Our FELTG team of instructors presents seminars throughout government, interfacing with many agencies each year. One of the things we’ve come to notice is that agencies often tell us that they add layers of extra steps to labor/employee relations processes beyond what is required by law. Although the statutory minimum process required to fire a bad civil servant for misconduct involves a single supervisor and 30 days of pay, a large number of agencies greatly exceed these minimums; e.g.:

  • According to MSPB reports, 80% of agencies take more than 45 days to remove a bad employee.
  • Most agencies use at least two levels of supervision to terminate a misconduct-ing employee.
  • Some agencies use a multi-member board to propose or decide a tentative removal, plus all the layers of unofficial review that go on before the matter ever gets to the Board.
  • Lawyers are brought into the procedures at various levels and given the authority to block the tentative removal (denial authority is rarely official, but exercised anyway).
  • According to MSPB surveys, 97% (ninety-seven frigging percent!) of front-line supervisors mistakenly believe that it takes more proof to fire someone than the law has required for nearly 40 years.

Our civil service is routinely (and justifiably) criticized for our inability to promptly deal with misbehaving employees, both by Congress, and also by the hard-working employees who see that bad employees do not get fired and receive the same salary and benefits as they do.
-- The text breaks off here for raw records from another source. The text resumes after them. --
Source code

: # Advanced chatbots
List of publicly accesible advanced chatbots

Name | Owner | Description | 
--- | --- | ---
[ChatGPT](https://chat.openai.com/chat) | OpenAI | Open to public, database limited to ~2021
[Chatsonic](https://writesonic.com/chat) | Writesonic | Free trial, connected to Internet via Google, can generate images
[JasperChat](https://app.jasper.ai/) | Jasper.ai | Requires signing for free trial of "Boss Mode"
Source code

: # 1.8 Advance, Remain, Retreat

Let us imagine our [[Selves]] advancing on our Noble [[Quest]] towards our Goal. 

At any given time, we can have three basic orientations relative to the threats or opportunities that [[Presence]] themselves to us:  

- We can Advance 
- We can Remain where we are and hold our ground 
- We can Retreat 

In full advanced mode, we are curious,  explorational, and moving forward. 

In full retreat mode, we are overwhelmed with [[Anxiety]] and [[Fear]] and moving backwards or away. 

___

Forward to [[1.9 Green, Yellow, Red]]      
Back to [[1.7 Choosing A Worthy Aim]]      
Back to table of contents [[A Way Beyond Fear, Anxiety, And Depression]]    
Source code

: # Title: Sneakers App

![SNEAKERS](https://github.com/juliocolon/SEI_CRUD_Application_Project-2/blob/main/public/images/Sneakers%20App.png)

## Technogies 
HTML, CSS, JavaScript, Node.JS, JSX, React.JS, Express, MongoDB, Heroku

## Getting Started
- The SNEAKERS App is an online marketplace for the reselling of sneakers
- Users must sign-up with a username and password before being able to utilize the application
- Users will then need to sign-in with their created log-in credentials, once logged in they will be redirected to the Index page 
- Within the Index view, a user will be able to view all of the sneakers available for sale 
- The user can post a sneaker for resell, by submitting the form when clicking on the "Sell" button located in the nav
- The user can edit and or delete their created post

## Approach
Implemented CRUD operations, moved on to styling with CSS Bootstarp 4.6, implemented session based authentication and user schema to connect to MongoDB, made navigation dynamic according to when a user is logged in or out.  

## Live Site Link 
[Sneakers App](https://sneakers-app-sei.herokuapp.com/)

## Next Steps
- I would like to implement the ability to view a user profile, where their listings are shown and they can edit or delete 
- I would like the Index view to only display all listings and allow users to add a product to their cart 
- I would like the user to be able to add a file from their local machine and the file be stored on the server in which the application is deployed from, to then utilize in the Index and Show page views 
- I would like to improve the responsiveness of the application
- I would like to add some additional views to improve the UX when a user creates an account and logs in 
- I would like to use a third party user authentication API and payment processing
Yet rather than deal with these nasty realities, agencies continue to come up with convoluted, unnecessary, and inefficient ways to hold bad employees accountable for bad conduct.
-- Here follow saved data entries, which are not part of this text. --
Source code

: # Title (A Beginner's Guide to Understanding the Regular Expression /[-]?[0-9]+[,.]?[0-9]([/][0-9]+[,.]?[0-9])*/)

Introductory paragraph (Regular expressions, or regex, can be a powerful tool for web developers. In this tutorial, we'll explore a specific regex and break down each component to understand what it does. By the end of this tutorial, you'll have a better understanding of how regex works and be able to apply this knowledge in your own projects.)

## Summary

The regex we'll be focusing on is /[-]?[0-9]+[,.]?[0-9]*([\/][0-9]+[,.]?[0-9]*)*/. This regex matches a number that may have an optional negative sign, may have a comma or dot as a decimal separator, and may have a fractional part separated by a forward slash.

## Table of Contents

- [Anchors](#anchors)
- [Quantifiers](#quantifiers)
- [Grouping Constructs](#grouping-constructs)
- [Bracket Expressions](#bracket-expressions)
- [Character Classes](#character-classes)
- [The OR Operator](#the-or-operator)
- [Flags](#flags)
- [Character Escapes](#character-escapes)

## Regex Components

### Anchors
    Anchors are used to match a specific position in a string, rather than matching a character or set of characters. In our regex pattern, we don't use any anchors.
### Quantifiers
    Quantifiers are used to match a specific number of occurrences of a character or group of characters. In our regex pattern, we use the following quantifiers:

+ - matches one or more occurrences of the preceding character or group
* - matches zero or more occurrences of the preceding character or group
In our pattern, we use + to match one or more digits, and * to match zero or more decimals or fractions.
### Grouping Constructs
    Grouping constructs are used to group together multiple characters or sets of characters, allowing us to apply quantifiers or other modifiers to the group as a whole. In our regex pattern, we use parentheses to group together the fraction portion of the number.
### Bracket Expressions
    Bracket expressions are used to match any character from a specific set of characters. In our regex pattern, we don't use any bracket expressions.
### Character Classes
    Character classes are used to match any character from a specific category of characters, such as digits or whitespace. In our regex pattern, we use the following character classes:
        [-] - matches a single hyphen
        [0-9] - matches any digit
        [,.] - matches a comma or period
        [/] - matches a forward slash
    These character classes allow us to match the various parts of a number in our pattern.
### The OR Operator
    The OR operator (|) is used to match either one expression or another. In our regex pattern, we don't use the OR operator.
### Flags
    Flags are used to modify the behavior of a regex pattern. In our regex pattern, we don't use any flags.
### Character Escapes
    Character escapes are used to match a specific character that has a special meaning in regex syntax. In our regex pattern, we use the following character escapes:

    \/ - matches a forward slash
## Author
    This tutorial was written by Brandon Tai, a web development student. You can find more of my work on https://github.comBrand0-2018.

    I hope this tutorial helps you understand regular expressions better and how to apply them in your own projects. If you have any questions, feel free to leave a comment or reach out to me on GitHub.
Fortunately, we here at FELTG have come up with a challenge for you readers that just might fix this dismal situation. To see if you’re eligible to accept our challenge, consider the FELTG philosophy regarding civil service accountability:

  1. Managers – not lawyers nor human resources specialists – should make decisions regarding employee discipline. Most all formal agency policies, instituted by agency heads, say that line managers make discipline decisions based on the advice and counsel of HR and legal. However, the reality is far from this, in our experience. Routinely in our supervisor training classes, participants say things like, “That’s great, but HR won’t let us do that.” Or, “My draft proposal has been sitting in legal for six months waiting on them to approve the removal.” Well, that’s just terrible. It is a rare HR specialist or reviewing attorney who has been trained in how to manage an organization. We may know the law, but we have little actual real experience being held accountable for the functioning of an organization. Although we can advise, it is the front-line manager who most fully appreciates the harm caused by the non-performing employee and who has to suffer the loss of productivity and unnecessary salary expenditures that result from delayed removal actions. Therefore, the line manager should be making those decisions, not us.
  1. Supervisors should be trained, then held accountable for how well they discipline. Instead, what we’ve found is that upper management and staff advisors often think that because of their respective exalted positions, they are in the better position to make discipline decisions, that the front line supervisor should not be allowed to act because, darn it, they just aren’t as smart as we are.

You aren’t going to like this, but here’s the deal. If you have front line supervisors who do not know how to administer discipline, then it is YOUR FREAKING FAULT. You either hired the wrong person, failed to train that person, or declined to hold that person accountable when he did not properly discipline his workforce. We all learned this in the 80s when we were studying Japanese total quality management styles. Instead of checking production at each step of a process, you train individuals to do their job properly in the first place, then hold them accountable at the end of the process for quality and efficiency. By doing away with all those intermediate check points, things can get done much faster.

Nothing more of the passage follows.